SQL Server, PostGIS, STDifference and Precision
Today I encountered a problem related to the OGC difference function. I
will describe this problem in this blog. I created a sort
of minimal sample, without database, and present that here.
The problem
The problem I encountered is precision: both SQL Server (where I
encountered it) and
PostGIS (where I verified it) do not handle the situation described
here sufficiently. The results is a polygon with
two spikes
which should
not be there. The
cause must be imprecision of floating point types. The message is:
be
warned!
The situation is as following: there is a
parcel.
That parcel is cut
into two pieces (I will explain below how). One piece is thrown away,
the other piece is kept. That kept piece is subtracted from the
original parcel. What you would expect is having the original piece
that was earlier thrown away. But what is happening is that you
get one or two spikes extra...
The parcel and the cutline are shown here:
Cutting into two pieces
We cut (for this experiment) the
polygon into two pieces by buffering the cutline, and subtracting (with
STDifference) that
from the parcel. The cutline is shown in the figure above as the dotted
red line. Then we
keep one of the two resulting polygons using the STGeometryN function.
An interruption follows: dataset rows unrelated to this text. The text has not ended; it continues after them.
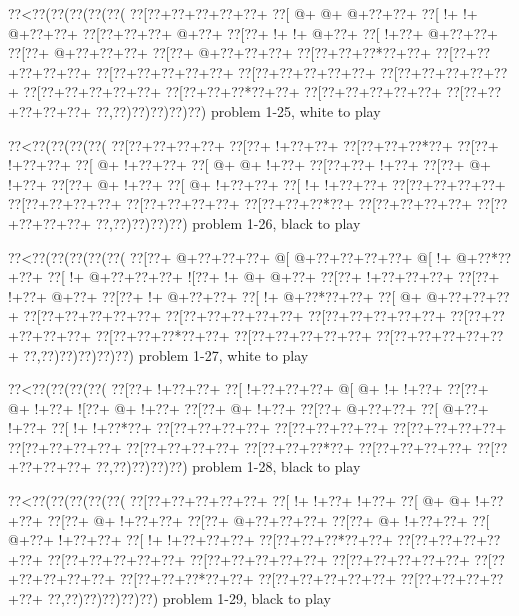 \vbox{\vbox{\goo
\0??<\0??(\0??(\0??(\0??(\0??(
\0??[\0??+\0??+\0??+\0??+\0??+
\0??[\- @+\- @+\- @+\0??+\0??+
\0??[\- !+\- !+\- @+\0??+\0??+
\0??[\0??+\0??+\0??+\- @+\0??+
\0??[\0??+\- !+\- !+\- @+\0??+
\0??[\- !+\0??+\- @+\0??+\0??+
\0??[\0??+\- @+\0??+\0??+\0??+
\0??[\0??+\- @+\0??+\0??+\0??+
\0??[\0??+\0??+\0??*\0??+\0??+
\0??[\0??+\0??+\0??+\0??+\0??+
\0??[\0??+\0??+\0??+\0??+\0??+
\0??[\0??+\0??+\0??+\0??+\0??+
\0??[\0??+\0??+\0??+\0??+\0??+
\0??[\0??+\0??+\0??+\0??+\0??+
\0??[\0??+\0??+\0??*\0??+\0??+
\0??[\0??+\0??+\0??+\0??+\0??+
\0??[\0??+\0??+\0??+\0??+\0??+
\0??,\0??)\0??)\0??)\0??)\0??)
}
\hfil problem 1-25, white to play\hfil\break
}

\vbox{\vbox{\goo
\0??<\0??(\0??(\0??(\0??(
\0??[\0??+\0??+\0??+\0??+
\0??[\0??+\- !+\0??+\0??+
\0??[\0??+\0??+\0??*\0??+
\0??[\0??+\- !+\0??+\0??+
\0??[\- @+\- !+\0??+\0??+
\0??[\- @+\- @+\- !+\0??+
\0??[\0??+\0??+\- !+\0??+
\0??[\0??+\- @+\- !+\0??+
\0??[\0??+\- @+\- !+\0??+
\0??[\- @+\- !+\0??+\0??+
\0??[\- !+\- !+\0??+\0??+
\0??[\0??+\0??+\0??+\0??+
\0??[\0??+\0??+\0??+\0??+
\0??[\0??+\0??+\0??+\0??+
\0??[\0??+\0??+\0??*\0??+
\0??[\0??+\0??+\0??+\0??+
\0??[\0??+\0??+\0??+\0??+
\0??,\0??)\0??)\0??)\0??)
}
\hfil problem 1-26, black to play\hfil\break
}

\vbox{\vbox{\goo
\0??<\0??(\0??(\0??(\0??(\0??(
\0??[\0??+\- @+\0??+\0??+\0??+
\- @[\- @+\0??+\0??+\0??+\0??+
\- @[\- !+\- @+\0??*\0??+\0??+
\0??[\- !+\- @+\0??+\0??+\0??+
\- ![\0??+\- !+\- @+\- @+\0??+
\0??[\0??+\- !+\0??+\0??+\0??+
\0??[\0??+\- !+\0??+\- @+\0??+
\0??[\0??+\- !+\- @+\0??+\0??+
\0??[\- !+\- @+\0??*\0??+\0??+
\0??[\- @+\- @+\0??+\0??+\0??+
\0??[\0??+\0??+\0??+\0??+\0??+
\0??[\0??+\0??+\0??+\0??+\0??+
\0??[\0??+\0??+\0??+\0??+\0??+
\0??[\0??+\0??+\0??+\0??+\0??+
\0??[\0??+\0??+\0??*\0??+\0??+
\0??[\0??+\0??+\0??+\0??+\0??+
\0??[\0??+\0??+\0??+\0??+\0??+
\0??,\0??)\0??)\0??)\0??)\0??)
}
\hfil problem 1-27, white to play\hfil\break
}

\vbox{\vbox{\goo
\0??<\0??(\0??(\0??(\0??(
\0??[\0??+\- !+\0??+\0??+
\0??[\- !+\0??+\0??+\0??+
\- @[\- @+\- !+\- !+\0??+
\0??[\0??+\- @+\- !+\0??+
\- ![\0??+\- @+\- !+\0??+
\0??[\0??+\- @+\- !+\0??+
\0??[\0??+\- @+\0??+\0??+
\0??[\- @+\0??+\- !+\0??+
\0??[\- !+\- !+\0??*\0??+
\0??[\0??+\0??+\0??+\0??+
\0??[\0??+\0??+\0??+\0??+
\0??[\0??+\0??+\0??+\0??+
\0??[\0??+\0??+\0??+\0??+
\0??[\0??+\0??+\0??+\0??+
\0??[\0??+\0??+\0??*\0??+
\0??[\0??+\0??+\0??+\0??+
\0??[\0??+\0??+\0??+\0??+
\0??,\0??)\0??)\0??)\0??)
}
\hfil problem 1-28, black to play\hfil\break
}

\vbox{\vbox{\goo
\0??<\0??(\0??(\0??(\0??(\0??(
\0??[\0??+\0??+\0??+\0??+\0??+
\0??[\- !+\- !+\0??+\- !+\0??+
\0??[\- @+\- @+\- !+\0??+\0??+
\0??[\0??+\- @+\- !+\0??+\0??+
\0??[\0??+\- @+\0??+\0??+\0??+
\0??[\0??+\- @+\- !+\0??+\0??+
\0??[\- @+\0??+\- !+\0??+\0??+
\0??[\- !+\- !+\0??+\0??+\0??+
\0??[\0??+\0??+\0??*\0??+\0??+
\0??[\0??+\0??+\0??+\0??+\0??+
\0??[\0??+\0??+\0??+\0??+\0??+
\0??[\0??+\0??+\0??+\0??+\0??+
\0??[\0??+\0??+\0??+\0??+\0??+
\0??[\0??+\0??+\0??+\0??+\0??+
\0??[\0??+\0??+\0??*\0??+\0??+
\0??[\0??+\0??+\0??+\0??+\0??+
\0??[\0??+\0??+\0??+\0??+\0??+
\0??,\0??)\0??)\0??)\0??)\0??)
}
\hfil problem 1-29, black to play\hfil\break
}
By trying we get the left piece
which we want to keep by index 2.
So this piece of SQL is, for SQL Server:
select geometry::STGeomFromWKB(0x0103000000010000001A00000023DBF97EE316064146B6F3FDD32513415A643BDFD216064175931804E225134196438B6C52150641C976BE9F34261341F6285C8F06150641022B871641261341F853E3A5D3140641E17A14AE50261341B81E85EBFB120641A4703D8A142713414E6210584D120641AC1C5A64602713414E621058431106414E621058C9271341A01A2FDD1B11064121B07268D8271341F4FDD478571006411904560ECF271341448B6CE7DD0F06418195438BC1271341F6285C8F6A0F06413BDF4F0DA72713410E2DB29D360F06416F1283C091271341E5D022DB070F0641F6285C0F7227134160E5D022DA0E06416F1283404F271341448B6CE7D30E0641F853E3A52427134154E3A59BE60E06411904568E07271341643BDF4F0C0F0641D7A3703DFC2613414A0C022B100F064125068115FB26134191ED7C3F310F0641B6F3FDD4F42613414C378941F11006414A0C022BA0261341EC51B81ECC1206413BDF4F0D40261341022B87167514064125068115F1251341B4C876BE8C160641C74B37897F25134121B07268C6160641508D976E7525134123DBF97EE316064146B6F3FDD3251341,28992)
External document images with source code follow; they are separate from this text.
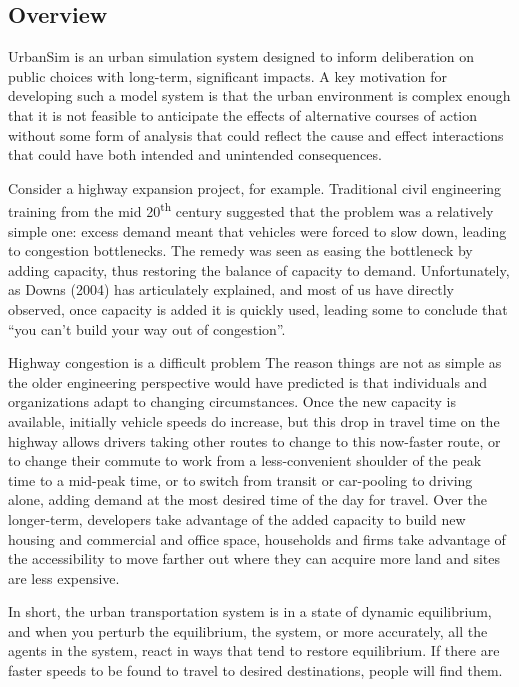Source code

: \subsection{Overview}

UrbanSim is an urban simulation system designed to inform deliberation on public choices with long-term, significant impacts. A key motivation for developing such a model system is that the urban environment
is complex enough that it is not feasible to anticipate the effects of alternative courses of action without some form of analysis that could reflect the cause and effect interactions that could have both intended and unintended consequences.

Consider a highway expansion project, for example. Traditional civil engineering training from the mid 20\textsuperscript{th} century suggested that the problem was a relatively simple one: excess demand meant that vehicles were forced to slow down, leading to congestion bottlenecks. The remedy was seen as easing the bottleneck by adding capacity, thus restoring the balance of capacity to demand. Unfortunately, as Downs (2004) has articulately explained, and most of us have directly observed, once capacity is added it is quickly used, leading some to conclude that \enquote{you can't build your way out of congestion}.

Highway congestion is a difficult problem The reason things are not as simple as the older engineering perspective would have predicted is that individuals and organizations adapt to changing circumstances. Once the new capacity is available, initially vehicle speeds do increase, but this drop in travel time on the highway allows drivers taking other routes to change to this now-faster route, or to change their commute to work from a less-convenient shoulder of the peak time to a mid-peak time, or to switch from transit or car-pooling to driving alone, adding demand at the most desired time of the day for travel. Over the longer-term, developers take advantage of the added capacity to build new housing and commercial and office space, households and firms take advantage of the accessibility to move farther out where they can acquire more land and sites are less expensive.

In short, the urban transportation system is in a state of dynamic equilibrium, and when you perturb the equilibrium, the system, or more accurately, all the agents in the system, react in ways that tend to restore equilibrium. If there are faster speeds to be found to travel to desired destinations, people will find them.

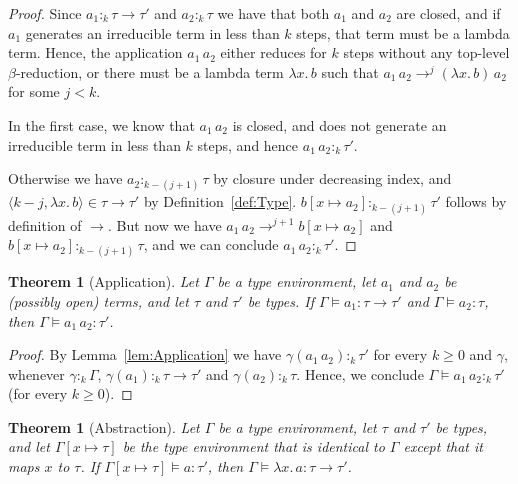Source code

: \documentclass[10pt,a4paper,final,twocolumn]{article}
\theoremstyle{definition}
\theoremstyle{plain}
\newtheorem{theorem}[definition]{Theorem}
\newcommand{\abstr}[2]{\ensuremath{\lambda{#1}.\,{#2}}}
\newcommand{\app}[2]{\ensuremath{{#1}\,{#2}}}
\newcommand{\pair}[1]{\ensuremath{\langle{#1}\rangle}}
\begin{document}
\begin{proof}
  Since \mbox{$a_1 :_k \tau \to \tau'$} and \mbox{$a_2 :_k \tau$} we have that both $a_1$ and $a_2$ are closed,
  and if $a_1$ generates an irreducible term in less than $k$ steps, that term must be a lambda
  term. Hence, the application \mbox{$\app{a_1}{a_2}$} either reduces for $k$ steps without any top-level
  $\beta$-reduction, or there must be a lambda term \mbox{$\abstr{x}{b}$} such that
  \mbox{$\app{a_1}{a_2} \to^j \app{(\abstr{x}{b})}{a_2}$} for some \mbox{$j < k$}.

  In the first case, we know that \mbox{$\app{a_1}{a_2}$} is closed, and does not generate an irreducible
  term in less than $k$ steps, and hence \mbox{$\app{a_1}{a_2} :_k \tau'$}.

  Otherwise we have \mbox{$a_2 :_{k-(j+1)} \tau$} by closure under decreasing index, and
  \mbox{$\pair{k-j,\abstr{x}{b}} \in \tau \to \tau'$} by Definition~\ref{def:Type}.
  \mbox{$b[x \mapsto a_2] :_{k-(j+1)} \tau'$} follows by definition of $\to$. But now we have
  \mbox{$\app{a_1}{a_2} \to^{j+1} b[x \mapsto a_2]$} and \mbox{$b[x \mapsto a_2] :_{k-(j+1)} \tau$}, and
  we can conclude $\app{a_1}{a_2} :_k \tau'$.
\end{proof}

\begin{theorem}[Application] \label{thm:Application}
  Let $\Gamma$ be a type environment, let $a_1$ and $a_2$ be (possibly open) terms, and let
  $\tau$ and $\tau'$ be types. If \mbox{$\Gamma \models a_1 : \tau \to \tau'$} and
  \mbox{$\Gamma \models a_2 : \tau$}, then \mbox{$\Gamma \models \app{a_1}{a_2} : \tau'$}.
\end{theorem}

\begin{proof}
  By Lemma~\ref{lem:Application} we have \mbox{$\gamma(\app{a_1}{a_2}) :_k \tau'$} for every $k \ge 0$
  and $\gamma$, whenever \mbox{$\gamma :_k \Gamma$},
  \mbox{$\gamma(a_1) :_k \tau \to \tau'$} and \mbox{$\gamma(a_2) :_k \tau$}. Hence, we conclude
  \mbox{$\Gamma \models \app{a_1}{a_2} :_k \tau'$} (for every $k \ge 0$).
\end{proof}

\begin{theorem}[Abstraction] \label{thm:Abstraction}
  Let $\Gamma$ be a type environment, let $\tau$ and $\tau'$ be types, and let $\Gamma[x \mapsto \tau]$
  be the type environment that is identical to $\Gamma$ except that it maps $x$ to $\tau$. If
  \mbox{$\Gamma[x \mapsto \tau] \models a : \tau'$}, then
  \mbox{$\Gamma \models \abstr{x}{a} : \tau \to \tau'$}.
\end{theorem}
\end{document}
.STDifference(geometry::STGeomFromText('LINESTRING(180955 313700,180920 313740)', 28992).STBuffer(0.1)).STGeometryN(2)
And for PostGIS it is:
select ST_GeometryN(ST_Difference(
ST_SetSRID('0103000000010000001A00000023DBF97EE316064146B6F3FDD32513415A643BDFD216064175931804E225134196438B6C52150641C976BE9F34261341F6285C8F06150641022B871641261341F853E3A5D3140641E17A14AE50261341B81E85EBFB120641A4703D8A142713414E6210584D120641AC1C5A64602713414E621058431106414E621058C9271341A01A2FDD1B11064121B07268D8271341F4FDD478571006411904560ECF271341448B6CE7DD0F06418195438BC1271341F6285C8F6A0F06413BDF4F0DA72713410E2DB29D360F06416F1283C091271341E5D022DB070F0641F6285C0F7227134160E5D022DA0E06416F1283404F271341448B6CE7D30E0641F853E3A52427134154E3A59BE60E06411904568E07271341643BDF4F0C0F0641D7A3703DFC2613414A0C022B100F064125068115FB26134191ED7C3F310F0641B6F3FDD4F42613414C378941F11006414A0C022BA0261341EC51B81ECC1206413BDF4F0D40261341022B87167514064125068115F1251341B4C876BE8C160641C74B37897F25134121B07268C6160641508D976E7525134123DBF97EE316064146B6F3FDD3251341'
::geometry, 28992)
, (ST_Buffer(ST_GeomFromText('LINESTRING(180955 313700,180920 313740)',28992),0.1))), 2)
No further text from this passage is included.